But the problem is probably not empires, but tribes. Well before any empires, likely ancient, simple tribal antagonisms were the major root of this. Recall for example that the (N) African tribes Israel, are the origins of Judaism. In fact I hypothesize that tribal provinciality and ethnocentrism/ tribal rivalries, are actually one main root of religion in general.

There are many causes for the religious-related wars we see. But curiously the problems that generate wars, seem to come to a head in, and be exemplified, by religions. Which in turn come from tribal provinciality. It all comes to a head in religion though. Tribes, in their insistence on just their own god or lord, and no other, seem designed to perfectly express ethnocentric xenophobic antagonism to all other cultures, outside your own tribe. And these tribal antagonisms, expressed in their conflicting religions, see perfectly designed to generate one war after another.

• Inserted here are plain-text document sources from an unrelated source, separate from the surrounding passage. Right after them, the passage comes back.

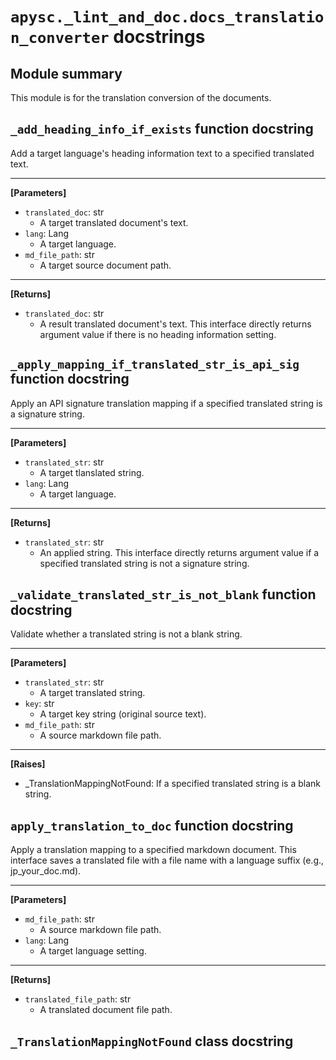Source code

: # `apysc._lint_and_doc.docs_translation_converter` docstrings

## Module summary

This module is for the translation conversion of the documents.

## `_add_heading_info_if_exists` function docstring

Add a target language's heading information text to a specified translated text.<hr>

**[Parameters]**

- `translated_doc`: str
  - A target translated document's text.
- `lang`: Lang
  - A target language.
- `md_file_path`: str
  - A target source document path.

<hr>

**[Returns]**

- `translated_doc`: str
  - A result translated document's text. This interface directly returns argument value if there is no heading information setting.

## `_apply_mapping_if_translated_str_is_api_sig` function docstring

Apply an API signature translation mapping if a specified translated string is a signature string.<hr>

**[Parameters]**

- `translated_str`: str
  - A target tlanslated string.
- `lang`: Lang
  - A target language.

<hr>

**[Returns]**

- `translated_str`: str
  - An applied string. This interface directly returns argument value if a specified translated string is not a signature string.

## `_validate_translated_str_is_not_blank` function docstring

Validate whether a translated string is not a blank string.<hr>

**[Parameters]**

- `translated_str`: str
  - A target translated string.
- `key`: str
  - A target key string (original source text).
- `md_file_path`: str
  - A source markdown file path.

<hr>

**[Raises]**

- _TranslationMappingNotFound: If a specified translated string is a blank string.

## `apply_translation_to_doc` function docstring

Apply a translation mapping to a specified markdown document. This interface saves a translated file with a file name with a language suffix (e.g., jp_your_doc.md).<hr>

**[Parameters]**

- `md_file_path`: str
  - A source markdown file path.
- `lang`: Lang
  - A target language setting.

<hr>

**[Returns]**

- `translated_file_path`: str
  - A translated document file path.

## `_TranslationMappingNotFound` class docstring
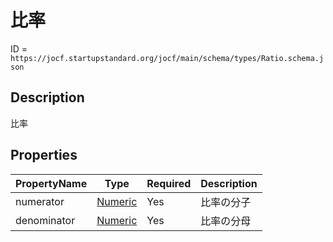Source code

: # 比率

ID = `https://jocf.startupstandard.org/jocf/main/schema/types/Ratio.schema.json`

## Description
比率

## Properties

| PropertyName | Type | Required | Description |
|-------------|------|----------|-------------|
| numerator | [Numeric](../types/Numeric.md) | Yes | 比率の分子 |
| denominator | [Numeric](../types/Numeric.md) | Yes | 比率の分母 |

The Bible warned that there are many "false" things, even diabolical things, in religion. And that is what we see that here.

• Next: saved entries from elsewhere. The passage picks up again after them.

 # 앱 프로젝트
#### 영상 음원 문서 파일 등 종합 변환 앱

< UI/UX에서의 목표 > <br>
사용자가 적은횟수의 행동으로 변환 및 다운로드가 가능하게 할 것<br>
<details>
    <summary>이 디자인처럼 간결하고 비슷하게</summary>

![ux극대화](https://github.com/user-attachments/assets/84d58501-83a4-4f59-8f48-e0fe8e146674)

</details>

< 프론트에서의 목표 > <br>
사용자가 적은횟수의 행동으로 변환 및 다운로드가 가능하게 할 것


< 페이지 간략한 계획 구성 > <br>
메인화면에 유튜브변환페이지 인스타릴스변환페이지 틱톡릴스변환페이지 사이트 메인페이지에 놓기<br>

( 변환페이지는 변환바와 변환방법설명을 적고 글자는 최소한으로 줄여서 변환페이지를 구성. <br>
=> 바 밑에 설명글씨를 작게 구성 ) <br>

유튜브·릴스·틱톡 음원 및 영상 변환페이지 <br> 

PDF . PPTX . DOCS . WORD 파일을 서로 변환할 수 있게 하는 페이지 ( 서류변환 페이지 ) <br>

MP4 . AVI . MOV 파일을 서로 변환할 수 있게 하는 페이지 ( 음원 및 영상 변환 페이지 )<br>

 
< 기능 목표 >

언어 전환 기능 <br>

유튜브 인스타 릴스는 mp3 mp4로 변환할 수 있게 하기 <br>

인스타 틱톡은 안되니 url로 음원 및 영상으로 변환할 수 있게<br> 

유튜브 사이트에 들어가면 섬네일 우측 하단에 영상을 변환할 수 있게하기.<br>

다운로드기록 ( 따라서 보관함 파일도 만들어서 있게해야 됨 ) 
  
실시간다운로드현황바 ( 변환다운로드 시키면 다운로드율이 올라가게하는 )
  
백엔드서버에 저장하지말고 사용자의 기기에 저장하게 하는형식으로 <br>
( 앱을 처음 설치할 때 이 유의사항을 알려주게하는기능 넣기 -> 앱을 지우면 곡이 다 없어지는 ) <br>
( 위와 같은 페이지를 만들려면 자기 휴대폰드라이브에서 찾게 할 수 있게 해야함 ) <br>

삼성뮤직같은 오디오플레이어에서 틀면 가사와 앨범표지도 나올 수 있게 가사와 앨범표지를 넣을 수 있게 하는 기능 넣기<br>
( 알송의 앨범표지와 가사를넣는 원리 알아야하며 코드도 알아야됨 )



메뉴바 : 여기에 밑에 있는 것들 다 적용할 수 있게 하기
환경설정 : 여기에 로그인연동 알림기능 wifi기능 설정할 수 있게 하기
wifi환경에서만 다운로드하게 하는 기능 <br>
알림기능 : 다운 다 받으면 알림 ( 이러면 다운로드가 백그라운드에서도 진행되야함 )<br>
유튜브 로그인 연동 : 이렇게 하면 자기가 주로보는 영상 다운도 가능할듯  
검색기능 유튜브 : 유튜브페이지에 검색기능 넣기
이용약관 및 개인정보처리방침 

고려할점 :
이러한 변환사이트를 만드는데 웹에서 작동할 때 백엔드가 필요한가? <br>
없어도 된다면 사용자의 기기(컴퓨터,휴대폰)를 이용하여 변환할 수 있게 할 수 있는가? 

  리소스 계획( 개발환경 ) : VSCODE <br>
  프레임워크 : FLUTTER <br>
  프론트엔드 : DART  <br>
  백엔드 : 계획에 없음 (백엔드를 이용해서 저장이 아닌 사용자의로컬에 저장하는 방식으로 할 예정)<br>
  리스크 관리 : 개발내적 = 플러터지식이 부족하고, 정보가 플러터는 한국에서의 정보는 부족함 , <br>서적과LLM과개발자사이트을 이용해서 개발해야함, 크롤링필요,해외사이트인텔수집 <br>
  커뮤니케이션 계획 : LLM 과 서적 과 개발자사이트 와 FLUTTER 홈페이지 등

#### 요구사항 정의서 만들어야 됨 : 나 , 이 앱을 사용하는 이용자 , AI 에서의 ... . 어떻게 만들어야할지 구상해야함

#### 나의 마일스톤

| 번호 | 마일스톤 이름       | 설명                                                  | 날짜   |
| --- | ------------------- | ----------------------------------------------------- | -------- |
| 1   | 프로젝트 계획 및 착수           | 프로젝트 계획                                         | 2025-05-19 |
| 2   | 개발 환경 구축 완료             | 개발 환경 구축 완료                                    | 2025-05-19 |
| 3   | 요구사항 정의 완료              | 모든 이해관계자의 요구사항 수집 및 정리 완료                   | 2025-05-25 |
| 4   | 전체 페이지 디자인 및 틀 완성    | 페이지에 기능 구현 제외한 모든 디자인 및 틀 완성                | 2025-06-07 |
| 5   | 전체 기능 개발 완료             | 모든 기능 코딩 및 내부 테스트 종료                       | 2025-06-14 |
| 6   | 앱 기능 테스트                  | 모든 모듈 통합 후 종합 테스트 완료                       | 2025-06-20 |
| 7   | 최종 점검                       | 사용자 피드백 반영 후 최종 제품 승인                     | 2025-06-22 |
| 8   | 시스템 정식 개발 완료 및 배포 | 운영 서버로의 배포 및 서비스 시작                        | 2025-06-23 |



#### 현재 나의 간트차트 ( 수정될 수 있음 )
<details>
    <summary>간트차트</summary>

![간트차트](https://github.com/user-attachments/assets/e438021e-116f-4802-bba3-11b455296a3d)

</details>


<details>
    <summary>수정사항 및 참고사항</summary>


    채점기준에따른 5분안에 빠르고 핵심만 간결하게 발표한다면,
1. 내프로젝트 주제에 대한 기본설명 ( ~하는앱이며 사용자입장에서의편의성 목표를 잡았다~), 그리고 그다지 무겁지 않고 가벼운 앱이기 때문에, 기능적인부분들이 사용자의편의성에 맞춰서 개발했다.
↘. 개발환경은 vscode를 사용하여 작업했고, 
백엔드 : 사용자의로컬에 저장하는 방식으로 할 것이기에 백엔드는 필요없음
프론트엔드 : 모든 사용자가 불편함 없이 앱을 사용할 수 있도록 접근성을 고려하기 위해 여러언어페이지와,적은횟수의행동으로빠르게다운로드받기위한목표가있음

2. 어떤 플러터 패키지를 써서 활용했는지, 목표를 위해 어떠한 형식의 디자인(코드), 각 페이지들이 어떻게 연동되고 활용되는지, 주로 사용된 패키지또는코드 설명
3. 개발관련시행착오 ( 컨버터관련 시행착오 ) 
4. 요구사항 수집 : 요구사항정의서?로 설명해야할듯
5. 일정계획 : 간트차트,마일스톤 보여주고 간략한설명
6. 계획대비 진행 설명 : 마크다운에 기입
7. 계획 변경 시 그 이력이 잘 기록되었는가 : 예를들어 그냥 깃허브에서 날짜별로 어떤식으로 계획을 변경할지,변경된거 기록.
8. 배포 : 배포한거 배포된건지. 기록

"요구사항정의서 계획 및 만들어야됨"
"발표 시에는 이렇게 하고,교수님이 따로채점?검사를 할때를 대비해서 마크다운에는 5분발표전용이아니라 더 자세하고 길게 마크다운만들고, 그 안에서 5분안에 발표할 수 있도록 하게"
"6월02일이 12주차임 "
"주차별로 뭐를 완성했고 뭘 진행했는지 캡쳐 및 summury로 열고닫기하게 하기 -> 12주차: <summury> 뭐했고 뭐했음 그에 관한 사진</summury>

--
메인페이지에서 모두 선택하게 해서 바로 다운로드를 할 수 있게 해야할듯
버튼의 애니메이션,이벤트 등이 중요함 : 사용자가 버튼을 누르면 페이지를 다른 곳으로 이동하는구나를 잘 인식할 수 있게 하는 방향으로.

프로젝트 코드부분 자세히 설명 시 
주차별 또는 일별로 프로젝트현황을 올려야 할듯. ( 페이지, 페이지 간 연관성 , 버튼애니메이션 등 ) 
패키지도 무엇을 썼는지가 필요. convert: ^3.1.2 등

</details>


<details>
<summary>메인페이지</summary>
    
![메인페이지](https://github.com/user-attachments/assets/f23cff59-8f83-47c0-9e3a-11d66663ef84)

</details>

Ironically, the very institutions and religions that often claim to engender "peace," are in effect the focal point, the main instigator, for war. And particularly and typically, genocidal murders, of different peoples.

Allah ideally, would be "merciful," to the point of continually espousing peace; even with other religions and peoples. But in actual practice? Many of the religious texts head in the opposite direction to that. Even the "gentle prophet," Jesus.

 

truebrit71

(20,805 posts)
5. That's actually a very good question....
Wed Oct 8, 2014, 07:03 PM
Oct 2014

Affleck was way off base, completely missed the point both Harris and Maher were making, and then he proved it for them by suggesting that they were being racist.

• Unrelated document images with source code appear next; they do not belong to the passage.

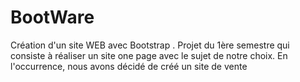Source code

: # BootWare

Création d'un site WEB avec Bootstrap .
Projet du 1ère semestre qui consiste à réaliser un site one page avec le sujet de notre choix.
En l'occurrence, nous avons décidé de créé un site de vente 
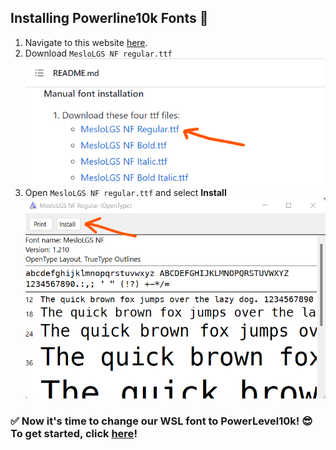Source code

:## Installing Powerline10k Fonts 🦾
1. Navigate to this website [here](https://github.com/romkatv/powerlevel10k#manual-font-installation).
2. Download `MesloLGS NF regular.ttf`
![Winver Example](/assets/img-12.png "img-12")
3. Open `MesloLGS NF regular.ttf` and select **Install**
![Winver Example](/assets/img-13.png "img-13")

### ✅ Now it's time to change our WSL font to **PowerLevel10k**! 😎 To get started, click [here](pl10k-font.md)!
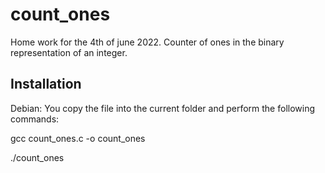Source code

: # count_ones
Home work for the 4th of june 2022. Counter of ones in the binary representation of an integer.
## Installation
Debian: You copy the file into the current folder and perform the following commands: 

gcc count_ones.c -o count_ones

./count_ones
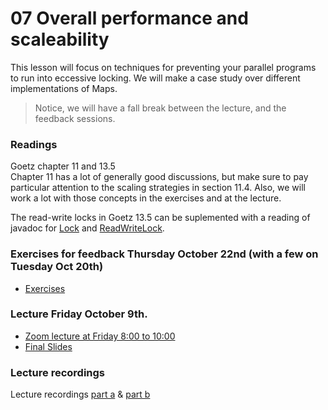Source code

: # 07 Overall performance and scaleability
This lesson will focus on techniques for preventing your parallel programs to run into eccessive locking. We will make a case study over different implementations of Maps. 

> Notice, we will have a fall break between the lecture, and the feedback sessions.

### Readings
Goetz chapter 11 and 13.5<br>
Chapter 11 has a lot of generally good discussions, but make sure to pay particular attention to the scaling strategies in section 11.4. Also, we will work a lot with those concepts in the exercises and at the lecture.

The read-write locks in Goetz 13.5 can be suplemented with a reading of javadoc for [Lock](https://docs.oracle.com/javase/8/docs/api/java/util/concurrent/locks/Lock.html) and [ReadWriteLock](https://docs.oracle.com/javase/8/docs/api/java/util/concurrent/locks/ReadWriteLock.html).


### Exercises for feedback Thursday October 22nd (with a few on Tuesday Oct 20th)

* [Exercises](exercises07.pdf)

### Lecture Friday October 9th.
* [Zoom lecture at Friday 8:00 to 10:00](https://itucph.zoom.us/j/63716236015)
* [Final Slides](lecture06_slides.pdf)

### Lecture recordings
Lecture recordings [part a](https://use.vg/9iEYBN1smz53) & [part b](https://use.vg/PysfN31QoXCU)

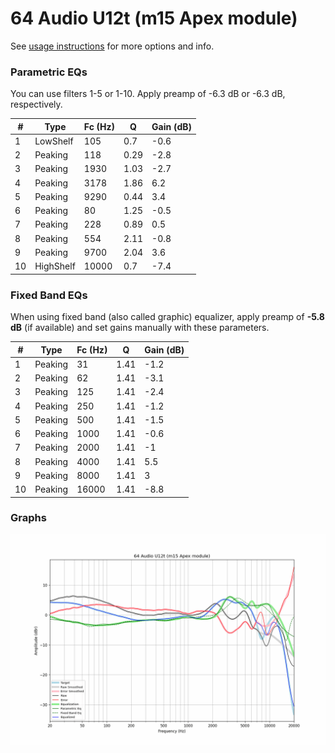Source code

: # 64 Audio U12t (m15 Apex module)
See [usage instructions](https://github.com/jaakkopasanen/AutoEq#usage) for more options and info.

### Parametric EQs
You can use filters 1-5 or 1-10. Apply preamp of -6.3 dB or -6.3 dB, respectively.

|   # | Type      |   Fc (Hz) |    Q |   Gain (dB) |
|-----|-----------|-----------|------|-------------|
|   1 | LowShelf  |       105 | 0.7  |        -0.6 |
|   2 | Peaking   |       118 | 0.29 |        -2.8 |
|   3 | Peaking   |      1930 | 1.03 |        -2.7 |
|   4 | Peaking   |      3178 | 1.86 |         6.2 |
|   5 | Peaking   |      9290 | 0.44 |         3.4 |
|   6 | Peaking   |        80 | 1.25 |        -0.5 |
|   7 | Peaking   |       228 | 0.89 |         0.5 |
|   8 | Peaking   |       554 | 2.11 |        -0.8 |
|   9 | Peaking   |      9700 | 2.04 |         3.6 |
|  10 | HighShelf |     10000 | 0.7  |        -7.4 |

### Fixed Band EQs
When using fixed band (also called graphic) equalizer, apply preamp of **-5.8 dB** (if available) and set gains manually with these parameters.

|   # | Type    |   Fc (Hz) |    Q |   Gain (dB) |
|-----|---------|-----------|------|-------------|
|   1 | Peaking |        31 | 1.41 |        -1.2 |
|   2 | Peaking |        62 | 1.41 |        -3.1 |
|   3 | Peaking |       125 | 1.41 |        -2.4 |
|   4 | Peaking |       250 | 1.41 |        -1.2 |
|   5 | Peaking |       500 | 1.41 |        -1.5 |
|   6 | Peaking |      1000 | 1.41 |        -0.6 |
|   7 | Peaking |      2000 | 1.41 |        -1   |
|   8 | Peaking |      4000 | 1.41 |         5.5 |
|   9 | Peaking |      8000 | 1.41 |         3   |
|  10 | Peaking |     16000 | 1.41 |        -8.8 |

### Graphs
![](./64%20Audio%20U12t%20(m15%20Apex%20module).png)
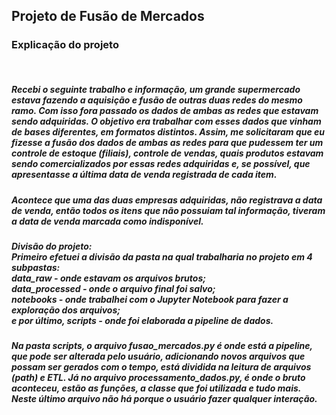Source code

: ## Projeto de Fusão de Mercados

### Explicação do projeto
<br>

##### Recebi o seguinte trabalho e informação, um grande supermercado estava fazendo a aquisição e fusão de outras duas redes do mesmo ramo. Com isso fora passado os dados de ambas as redes que estavam sendo adquiridas. O objetivo era trabalhar com esses dados que vinham de bases diferentes, em formatos distintos. Assim, me solicitaram que eu fizesse a fusão dos dados de ambas as redes para que pudessem ter um controle de estoque (filiais), controle de vendas, quais produtos estavam sendo comercializados por essas redes adquiridas e, se possível, que apresentasse a última data de venda registrada de cada item.

##### Acontece que uma das duas empresas adquiridas, não registrava a data de venda, então todos os itens que não possuiam tal informação, tiveram a data de venda marcada como indisponível.

##### Divisão do projeto: <br> Primeiro efetuei a divisão da pasta na qual trabalharia no projeto em 4 subpastas: <br> data_raw - onde estavam os arquivos brutos; <br> data_processed - onde o arquivo final foi salvo; <br> notebooks - onde trabalhei com o Jupyter Notebook para fazer a exploração dos arquivos; <br> e por último, scripts - onde foi elaborada a pipeline de dados.

##### Na pasta scripts, o arquivo fusao_mercados.py é onde está a pipeline, que pode ser alterada pelo usuário, adicionando novos arquivos que possam ser gerados com o tempo, está dividida na leitura de arquivos (path) e ETL. Já no arquivo processamento_dados.py, é onde o bruto aconteceu, estão as funções, a classe que foi utilizada e tudo mais. Neste último arquivo não há porque o usuário fazer qualquer interação.
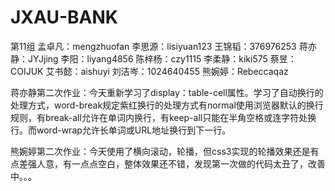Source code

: # JXAU-BANK

第11组
孟卓凡：mengzhuofan
李思源：lisiyuan123
王锦韬：376976253
蒋亦静：JYJjing
李阳：liyang4856
陈梓杨：czy1115
李柔静：kiki575
蔡昱：COIJUK
艾书懿：aishuyi
刘洁岑：1024640455
熊婉婷：Rebeccaqaz

蒋亦静第二次作业：今天重新学习了display：table-cell属性。学习了自动换行的处理方式，word-break规定紫红换行的处理方式有normal使用浏览器默认的换行规则，有break-all允许在单词内换行，有keep-all只能在半角空格或连字符处换行。而word-wrap允许长单词或URL地址换行到下一行。

熊婉婷第二次作业：今天使用了横向滚动，轮播，但css3实现的轮播效果还是有点差强人意，有一点点空白，整体效果还不错，发现第一次做的代码太丑了，改善中。。。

I actually think Affleck wasn't so much hostile, but rather half-potted...

Brettongarcia

(2,262 posts)
14. I met Ben Affleck and Matt Damon in an Austin coffee house, c. 1996 and/or earlier.
Thu Oct 9, 2014, 11:12 AM
Oct 2014

They were both intellectual enough at the time to be above flagrant political correctness. But we were all in a coffee house after all.

We'd all lived in Boston too; where you see a pretty well-formed labor-union socialism.

Reasonably nice guys though.

Saw him in a recent Charlie Rose interview. To me Affleck just seems a little stressed lately; from all the movies he's acting in, and directing.

Sounds like he's done about a thousand interviews, in a thousand days. And to get through it he's resorting to a machinegun delivery of over-familiar lines.

Answers like bullets.


Kalidurga

(14,177 posts)
6. I don't think Ben did very well with the debate...
Wed Oct 8, 2014, 07:43 PM
Oct 2014

He made some good points, but he was way too wound up. I don't think he was particularly attacky though, he was too ineffective for that and he didn't listen very well. Sam is being overly sensitive IMO.